POSTECH researchers achieved stable 10+ layer chip stacking with 4× the density of 12-Hi HBM. The breakthrough targets the memory bandwidth bottleneck constraining AI inference accelerators.
Key facts
- POSTECH achieved 10+ layer chip stacking.
- 4× density compared to 12-Hi HBM.
- Uses hybrid bonding (Cu-Cu + oxide fusion).
- Targets AI inference memory bandwidth bottleneck.
- No commercialization timeline announced.
POSTECH (Pohang University of Science and Technology) announced a chip-stacking technology that achieves stable operation at 10+ layers, delivering 4× the interconnect density of current 12-Hi HBM (High Bandwidth Memory) stacks. The result was reported by TrendForce on July 10, 2026.
Why It Matters for AI Inference
The 10+ layer stacking targets the memory bandwidth bottleneck in AI inference workloads. Current HBM3E stacks peak at 12 layers (12-Hi) with bandwidth around 1.2 TB/s per stack. POSTECH's approach uses a hybrid bonding technique—combining direct copper-to-copper bonding with oxide-oxide fusion—to reduce layer thickness and improve thermal dissipation. The result is a denser vertical interconnect that could enable higher bandwidth per stack without increasing physical footprint.

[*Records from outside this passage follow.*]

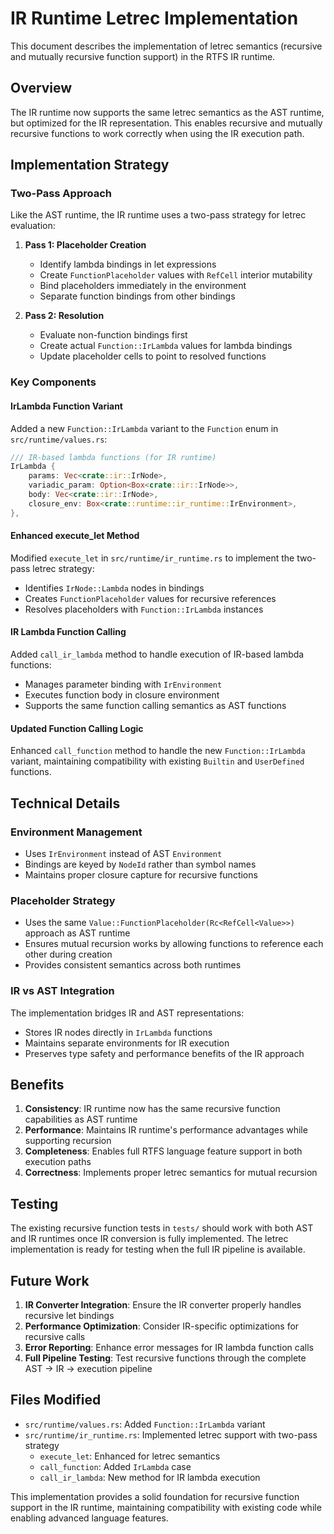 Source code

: # IR Runtime Letrec Implementation

This document describes the implementation of letrec semantics (recursive and mutually recursive function support) in the RTFS IR runtime.

## Overview

The IR runtime now supports the same letrec semantics as the AST runtime, but optimized for the IR representation. This enables recursive and mutually recursive functions to work correctly when using the IR execution path.

## Implementation Strategy

### Two-Pass Approach

Like the AST runtime, the IR runtime uses a two-pass strategy for letrec evaluation:

1. **Pass 1: Placeholder Creation**
   - Identify lambda bindings in let expressions
   - Create `FunctionPlaceholder` values with `RefCell` interior mutability
   - Bind placeholders immediately in the environment
   - Separate function bindings from other bindings

2. **Pass 2: Resolution**
   - Evaluate non-function bindings first
   - Create actual `Function::IrLambda` values for lambda bindings
   - Update placeholder cells to point to resolved functions

### Key Components

#### IrLambda Function Variant

Added a new `Function::IrLambda` variant to the `Function` enum in `src/runtime/values.rs`:

```rust
/// IR-based lambda functions (for IR runtime)
IrLambda {
    params: Vec<crate::ir::IrNode>,
    variadic_param: Option<Box<crate::ir::IrNode>>,
    body: Vec<crate::ir::IrNode>,
    closure_env: Box<crate::runtime::ir_runtime::IrEnvironment>,
},
```

#### Enhanced execute_let Method

Modified `execute_let` in `src/runtime/ir_runtime.rs` to implement the two-pass letrec strategy:

- Identifies `IrNode::Lambda` nodes in bindings
- Creates `FunctionPlaceholder` values for recursive references
- Resolves placeholders with `Function::IrLambda` instances

#### IR Lambda Function Calling

Added `call_ir_lambda` method to handle execution of IR-based lambda functions:

- Manages parameter binding with `IrEnvironment`
- Executes function body in closure environment
- Supports the same function calling semantics as AST functions

#### Updated Function Calling Logic

Enhanced `call_function` method to handle the new `Function::IrLambda` variant, maintaining compatibility with existing `Builtin` and `UserDefined` functions.

## Technical Details

### Environment Management

- Uses `IrEnvironment` instead of AST `Environment`
- Bindings are keyed by `NodeId` rather than symbol names
- Maintains proper closure capture for recursive functions

### Placeholder Strategy

- Uses the same `Value::FunctionPlaceholder(Rc<RefCell<Value>>)` approach as AST runtime
- Ensures mutual recursion works by allowing functions to reference each other during creation
- Provides consistent semantics across both runtimes

### IR vs AST Integration

The implementation bridges IR and AST representations:

- Stores IR nodes directly in `IrLambda` functions
- Maintains separate environments for IR execution
- Preserves type safety and performance benefits of the IR approach

## Benefits

1. **Consistency**: IR runtime now has the same recursive function capabilities as AST runtime
2. **Performance**: Maintains IR runtime's performance advantages while supporting recursion
3. **Completeness**: Enables full RTFS language feature support in both execution paths
4. **Correctness**: Implements proper letrec semantics for mutual recursion

## Testing

The existing recursive function tests in `tests/` should work with both AST and IR runtimes once IR conversion is fully implemented. The letrec implementation is ready for testing when the full IR pipeline is available.

## Future Work

1. **IR Converter Integration**: Ensure the IR converter properly handles recursive let bindings
2. **Performance Optimization**: Consider IR-specific optimizations for recursive calls
3. **Error Reporting**: Enhance error messages for IR lambda function calls
4. **Full Pipeline Testing**: Test recursive functions through the complete AST → IR → execution pipeline

## Files Modified

- `src/runtime/values.rs`: Added `Function::IrLambda` variant
- `src/runtime/ir_runtime.rs`: Implemented letrec support with two-pass strategy
  - `execute_let`: Enhanced for letrec semantics
  - `call_function`: Added `IrLambda` case
  - `call_ir_lambda`: New method for IR lambda execution

This implementation provides a solid foundation for recursive function support in the IR runtime, maintaining compatibility with existing code while enabling advanced language features.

Density vs. Commercial Reality
While 4× density over 12-Hi HBM is impressive on paper, the technology remains at the university research stage with no announced commercialization timeline. HBM manufacturers (Samsung, SK hynix, Micron) have already roadmaped 16-Hi and 20-Hi stacks for 2027–2028, though with diminishing returns on density due to thermal and yield challenges. POSTECH's hybrid bonding could leapfrog those roadmaps if scaled, but the gap between lab demo and volume production is wide.
Comparison to Prior Art
The result echoes earlier work by imec and TSMC on hybrid bonding for 3D NAND and logic-on-logic stacking. POSTECH's contribution is specific to DRAM-like memory stacking, where layer count above 8 has historically caused thermal runaway and signal integrity degradation. The team did not disclose the exact layer count beyond "10+" or the specific test chip yields.
What to watch

Watch for POSTECH to publish a peer-reviewed paper with exact layer count, yield data, and thermal measurements. Also monitor whether Samsung or SK hynix license the hybrid bonding technique for their 2028 HBM4E roadmaps.